# WHAT IS BEING ASKED
Lines with the word "referred" are the ones wanted. Copy each of them from the entries below.
++++ SUPPLIED MATERIAL
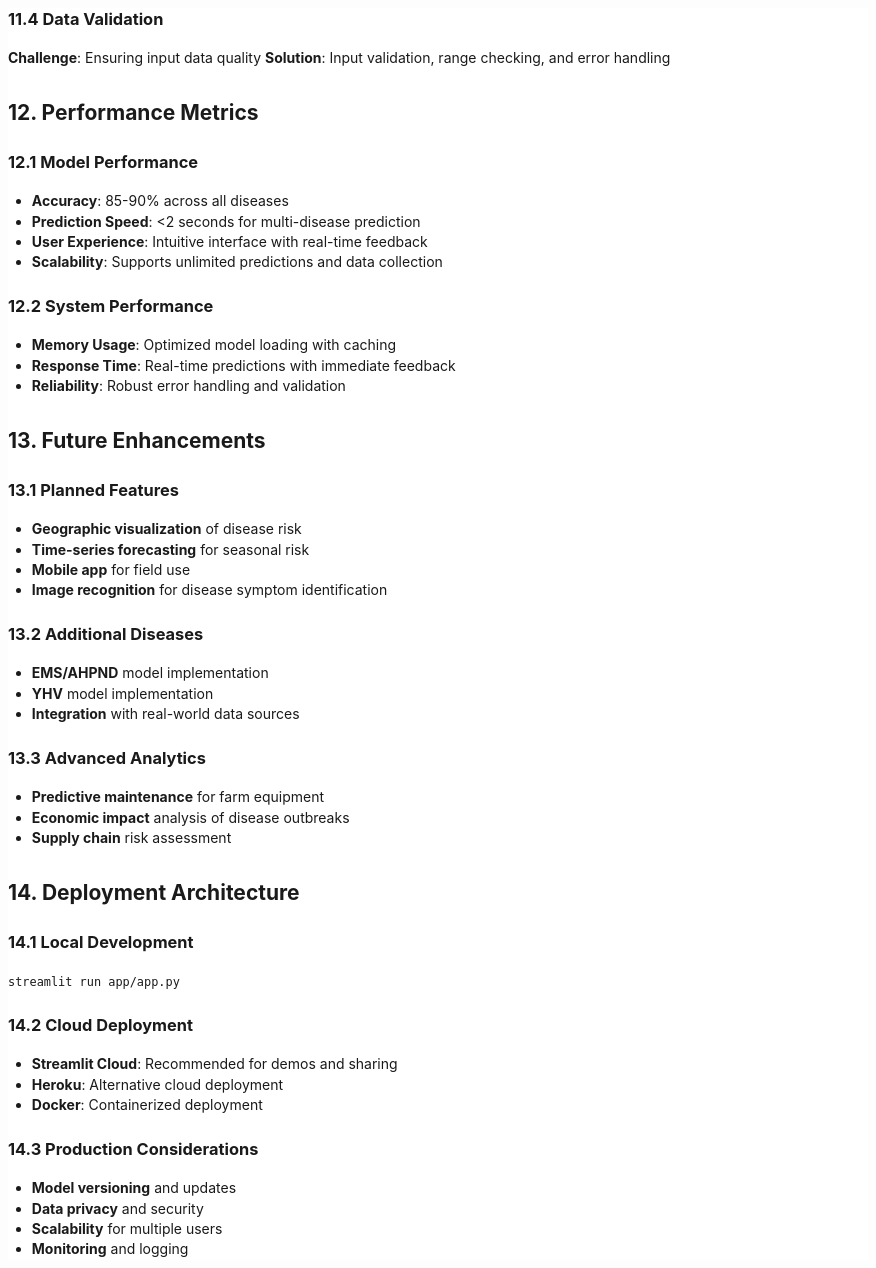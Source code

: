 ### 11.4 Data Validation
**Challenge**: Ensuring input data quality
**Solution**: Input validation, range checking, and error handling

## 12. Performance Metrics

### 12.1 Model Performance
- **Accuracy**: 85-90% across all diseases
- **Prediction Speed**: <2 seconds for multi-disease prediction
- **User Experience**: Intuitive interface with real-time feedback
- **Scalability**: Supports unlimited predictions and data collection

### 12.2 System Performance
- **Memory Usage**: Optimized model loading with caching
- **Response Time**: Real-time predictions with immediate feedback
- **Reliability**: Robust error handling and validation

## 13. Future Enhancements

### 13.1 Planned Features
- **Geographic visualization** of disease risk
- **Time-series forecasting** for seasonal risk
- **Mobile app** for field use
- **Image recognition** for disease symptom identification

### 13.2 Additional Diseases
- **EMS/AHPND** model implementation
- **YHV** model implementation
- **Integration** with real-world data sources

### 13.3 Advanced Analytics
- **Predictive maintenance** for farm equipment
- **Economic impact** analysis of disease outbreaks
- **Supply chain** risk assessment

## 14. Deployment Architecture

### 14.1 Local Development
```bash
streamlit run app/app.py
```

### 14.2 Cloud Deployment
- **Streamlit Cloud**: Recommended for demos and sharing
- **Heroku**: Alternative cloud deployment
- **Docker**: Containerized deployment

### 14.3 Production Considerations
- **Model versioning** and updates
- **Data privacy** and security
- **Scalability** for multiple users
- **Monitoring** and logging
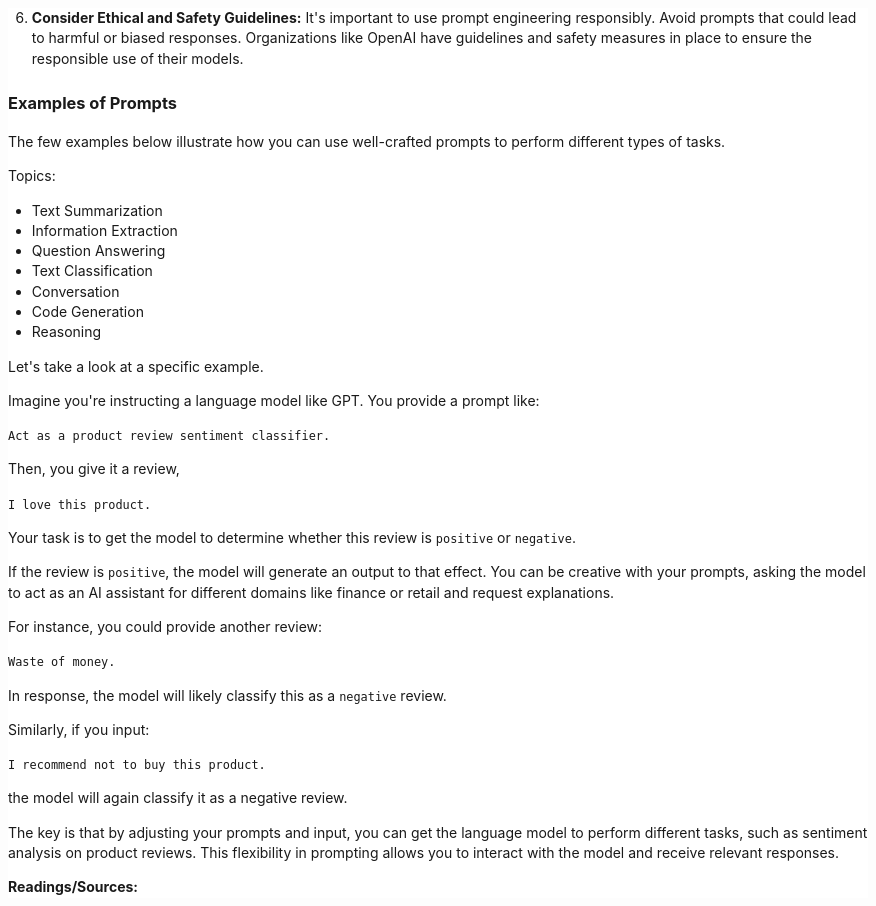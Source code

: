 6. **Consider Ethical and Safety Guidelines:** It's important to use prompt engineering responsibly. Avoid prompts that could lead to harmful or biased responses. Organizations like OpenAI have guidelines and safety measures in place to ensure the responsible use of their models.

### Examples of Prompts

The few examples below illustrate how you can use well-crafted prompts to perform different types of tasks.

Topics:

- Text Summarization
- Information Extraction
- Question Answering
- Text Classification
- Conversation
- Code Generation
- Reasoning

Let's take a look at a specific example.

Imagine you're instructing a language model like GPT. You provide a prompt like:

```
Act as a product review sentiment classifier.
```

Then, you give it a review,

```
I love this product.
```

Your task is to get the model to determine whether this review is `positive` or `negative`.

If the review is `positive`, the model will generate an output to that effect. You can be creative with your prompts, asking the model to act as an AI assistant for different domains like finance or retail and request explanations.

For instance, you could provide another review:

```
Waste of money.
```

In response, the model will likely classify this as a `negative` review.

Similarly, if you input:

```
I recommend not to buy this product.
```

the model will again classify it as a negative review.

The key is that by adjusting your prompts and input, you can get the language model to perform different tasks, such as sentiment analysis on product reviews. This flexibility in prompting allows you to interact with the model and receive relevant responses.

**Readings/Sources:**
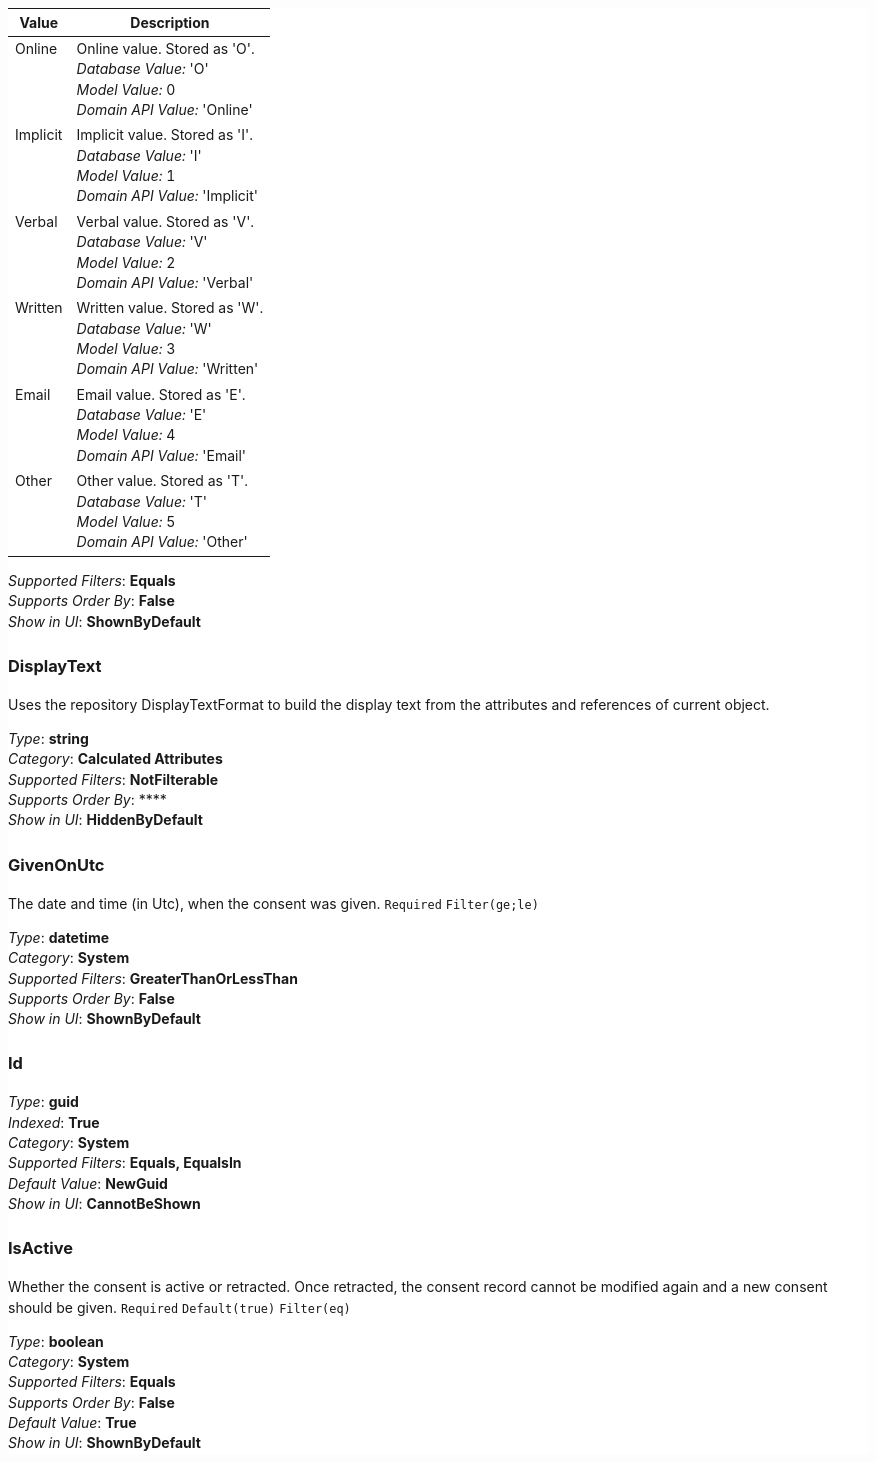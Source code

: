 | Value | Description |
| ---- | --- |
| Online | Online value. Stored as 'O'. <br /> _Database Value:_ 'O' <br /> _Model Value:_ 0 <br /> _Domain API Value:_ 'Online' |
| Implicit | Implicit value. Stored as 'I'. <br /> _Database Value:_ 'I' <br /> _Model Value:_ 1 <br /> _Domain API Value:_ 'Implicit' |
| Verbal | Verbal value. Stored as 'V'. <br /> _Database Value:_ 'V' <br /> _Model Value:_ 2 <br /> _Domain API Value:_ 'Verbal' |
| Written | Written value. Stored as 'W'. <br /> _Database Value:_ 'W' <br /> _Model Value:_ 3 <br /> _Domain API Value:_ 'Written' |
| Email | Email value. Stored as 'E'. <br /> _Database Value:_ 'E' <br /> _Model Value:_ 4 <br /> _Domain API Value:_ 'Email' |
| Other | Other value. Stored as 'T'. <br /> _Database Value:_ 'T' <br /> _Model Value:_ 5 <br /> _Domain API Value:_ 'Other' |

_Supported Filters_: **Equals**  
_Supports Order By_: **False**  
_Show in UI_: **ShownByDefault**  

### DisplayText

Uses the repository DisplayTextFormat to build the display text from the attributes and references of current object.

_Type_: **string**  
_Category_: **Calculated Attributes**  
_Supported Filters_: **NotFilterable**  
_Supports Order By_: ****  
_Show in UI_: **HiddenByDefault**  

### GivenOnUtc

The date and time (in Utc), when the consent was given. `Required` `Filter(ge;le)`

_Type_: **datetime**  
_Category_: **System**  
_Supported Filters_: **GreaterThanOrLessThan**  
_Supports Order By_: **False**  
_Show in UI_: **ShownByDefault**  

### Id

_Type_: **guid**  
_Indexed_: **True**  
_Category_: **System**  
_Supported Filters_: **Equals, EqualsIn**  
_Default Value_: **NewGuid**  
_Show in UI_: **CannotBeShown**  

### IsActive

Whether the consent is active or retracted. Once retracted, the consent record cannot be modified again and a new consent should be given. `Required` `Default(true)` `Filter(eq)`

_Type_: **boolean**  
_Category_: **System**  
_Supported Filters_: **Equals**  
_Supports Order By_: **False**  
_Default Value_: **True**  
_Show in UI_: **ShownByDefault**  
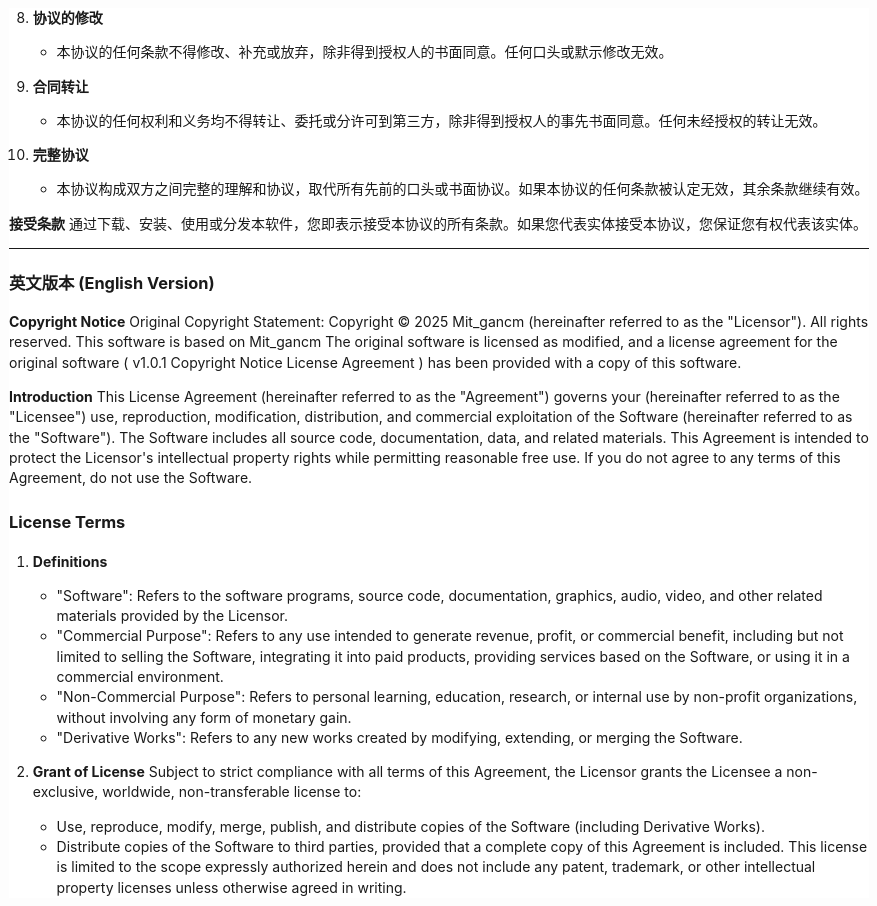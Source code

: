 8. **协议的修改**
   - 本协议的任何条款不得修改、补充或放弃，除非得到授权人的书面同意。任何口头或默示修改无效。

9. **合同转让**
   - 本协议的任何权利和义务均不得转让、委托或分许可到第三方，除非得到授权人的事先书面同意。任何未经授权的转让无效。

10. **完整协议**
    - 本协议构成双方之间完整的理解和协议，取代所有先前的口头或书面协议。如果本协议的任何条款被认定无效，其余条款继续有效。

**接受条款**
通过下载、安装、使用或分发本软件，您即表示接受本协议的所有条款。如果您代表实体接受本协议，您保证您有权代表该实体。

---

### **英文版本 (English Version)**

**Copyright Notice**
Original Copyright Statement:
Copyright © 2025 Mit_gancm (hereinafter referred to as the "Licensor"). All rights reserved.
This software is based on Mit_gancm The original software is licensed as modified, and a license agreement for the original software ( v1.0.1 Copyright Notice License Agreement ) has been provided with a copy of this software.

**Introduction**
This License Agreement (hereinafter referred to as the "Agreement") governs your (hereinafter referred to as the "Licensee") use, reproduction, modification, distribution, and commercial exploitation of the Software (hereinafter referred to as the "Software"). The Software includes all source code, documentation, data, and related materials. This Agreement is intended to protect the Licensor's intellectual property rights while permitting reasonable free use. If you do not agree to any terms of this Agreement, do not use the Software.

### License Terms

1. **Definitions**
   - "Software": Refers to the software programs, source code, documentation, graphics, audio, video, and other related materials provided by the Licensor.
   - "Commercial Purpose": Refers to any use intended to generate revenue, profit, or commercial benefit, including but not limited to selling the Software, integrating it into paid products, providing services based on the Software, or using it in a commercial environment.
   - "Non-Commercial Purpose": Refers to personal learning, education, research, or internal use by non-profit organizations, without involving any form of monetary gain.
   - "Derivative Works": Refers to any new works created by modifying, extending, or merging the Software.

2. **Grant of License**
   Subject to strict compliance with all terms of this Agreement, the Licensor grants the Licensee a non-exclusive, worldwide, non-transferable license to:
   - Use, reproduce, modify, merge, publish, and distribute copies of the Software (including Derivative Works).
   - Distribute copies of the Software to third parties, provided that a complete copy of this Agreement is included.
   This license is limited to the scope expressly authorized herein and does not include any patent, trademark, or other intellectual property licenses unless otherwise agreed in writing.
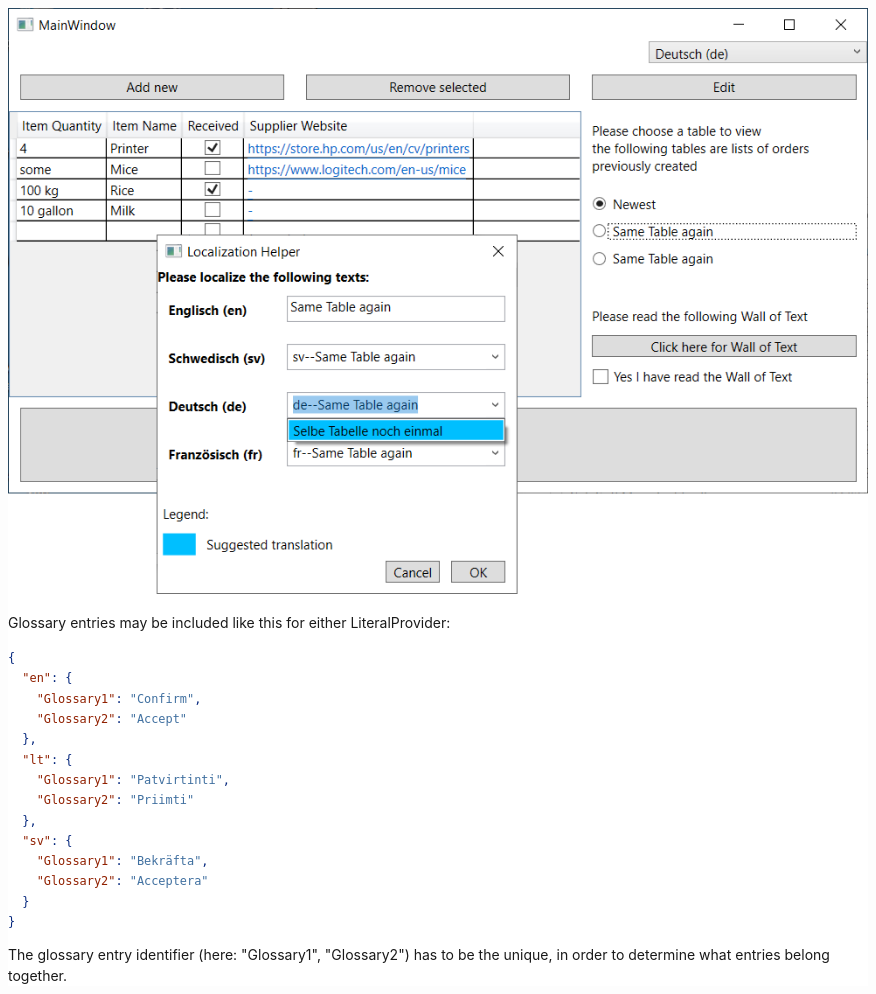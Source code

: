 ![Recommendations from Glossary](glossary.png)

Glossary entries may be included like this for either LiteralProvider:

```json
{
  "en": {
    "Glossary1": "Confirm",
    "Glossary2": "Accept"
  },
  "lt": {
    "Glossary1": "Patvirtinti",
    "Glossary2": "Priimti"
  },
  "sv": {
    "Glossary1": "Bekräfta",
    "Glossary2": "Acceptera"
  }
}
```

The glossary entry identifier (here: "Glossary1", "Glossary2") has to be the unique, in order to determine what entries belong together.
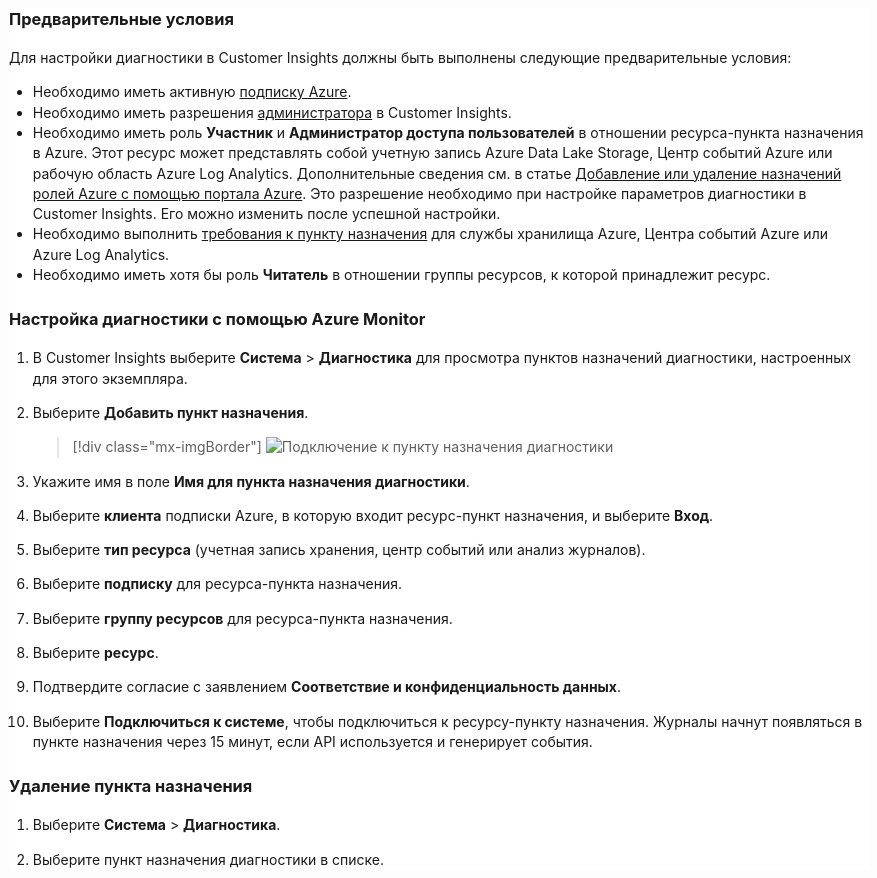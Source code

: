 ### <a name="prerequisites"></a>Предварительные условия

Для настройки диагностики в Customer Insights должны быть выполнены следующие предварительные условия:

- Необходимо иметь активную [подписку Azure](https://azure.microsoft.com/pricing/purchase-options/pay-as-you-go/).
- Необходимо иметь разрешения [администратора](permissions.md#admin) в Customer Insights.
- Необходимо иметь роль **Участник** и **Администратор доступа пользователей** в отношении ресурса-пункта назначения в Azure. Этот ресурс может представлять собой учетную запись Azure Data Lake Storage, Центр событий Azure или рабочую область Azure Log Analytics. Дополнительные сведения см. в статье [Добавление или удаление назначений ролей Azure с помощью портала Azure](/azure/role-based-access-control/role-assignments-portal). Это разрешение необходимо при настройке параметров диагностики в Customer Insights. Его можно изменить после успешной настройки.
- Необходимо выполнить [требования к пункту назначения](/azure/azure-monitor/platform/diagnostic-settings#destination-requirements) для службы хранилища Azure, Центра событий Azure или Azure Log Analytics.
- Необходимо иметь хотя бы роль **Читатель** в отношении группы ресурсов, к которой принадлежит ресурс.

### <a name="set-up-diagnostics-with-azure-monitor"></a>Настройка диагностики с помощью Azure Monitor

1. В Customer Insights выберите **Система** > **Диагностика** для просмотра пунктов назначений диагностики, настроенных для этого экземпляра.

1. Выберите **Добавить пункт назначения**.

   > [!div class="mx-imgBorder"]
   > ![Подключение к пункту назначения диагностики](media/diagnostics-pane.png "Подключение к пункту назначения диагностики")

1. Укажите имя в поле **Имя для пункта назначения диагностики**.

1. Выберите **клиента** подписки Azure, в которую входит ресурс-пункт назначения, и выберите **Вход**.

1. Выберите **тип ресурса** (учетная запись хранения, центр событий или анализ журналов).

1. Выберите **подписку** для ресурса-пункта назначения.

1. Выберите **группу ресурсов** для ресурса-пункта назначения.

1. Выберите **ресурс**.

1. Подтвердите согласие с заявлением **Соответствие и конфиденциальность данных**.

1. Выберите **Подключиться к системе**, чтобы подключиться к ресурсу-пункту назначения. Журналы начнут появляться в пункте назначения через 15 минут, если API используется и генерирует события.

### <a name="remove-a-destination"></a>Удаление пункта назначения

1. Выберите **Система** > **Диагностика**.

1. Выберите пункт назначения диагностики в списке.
++++++++
# SOLUTION TO THE EXERCISE
Copyright © 2025 Mit_gancm (hereinafter referred to as the "Licensor"). All rights reserved.
This License Agreement (hereinafter referred to as the "Agreement") governs your (hereinafter referred to as the "Licensee") use, reproduction, modification, distribution, and commercial exploitation of the Software (hereinafter referred to as the "Software"). The Software includes all source code, documentation, data, and related materials. This Agreement is intended to protect the Licensor's intellectual property rights while permitting reasonable free use. If you do not agree to any terms of this Agreement, do not use the Software.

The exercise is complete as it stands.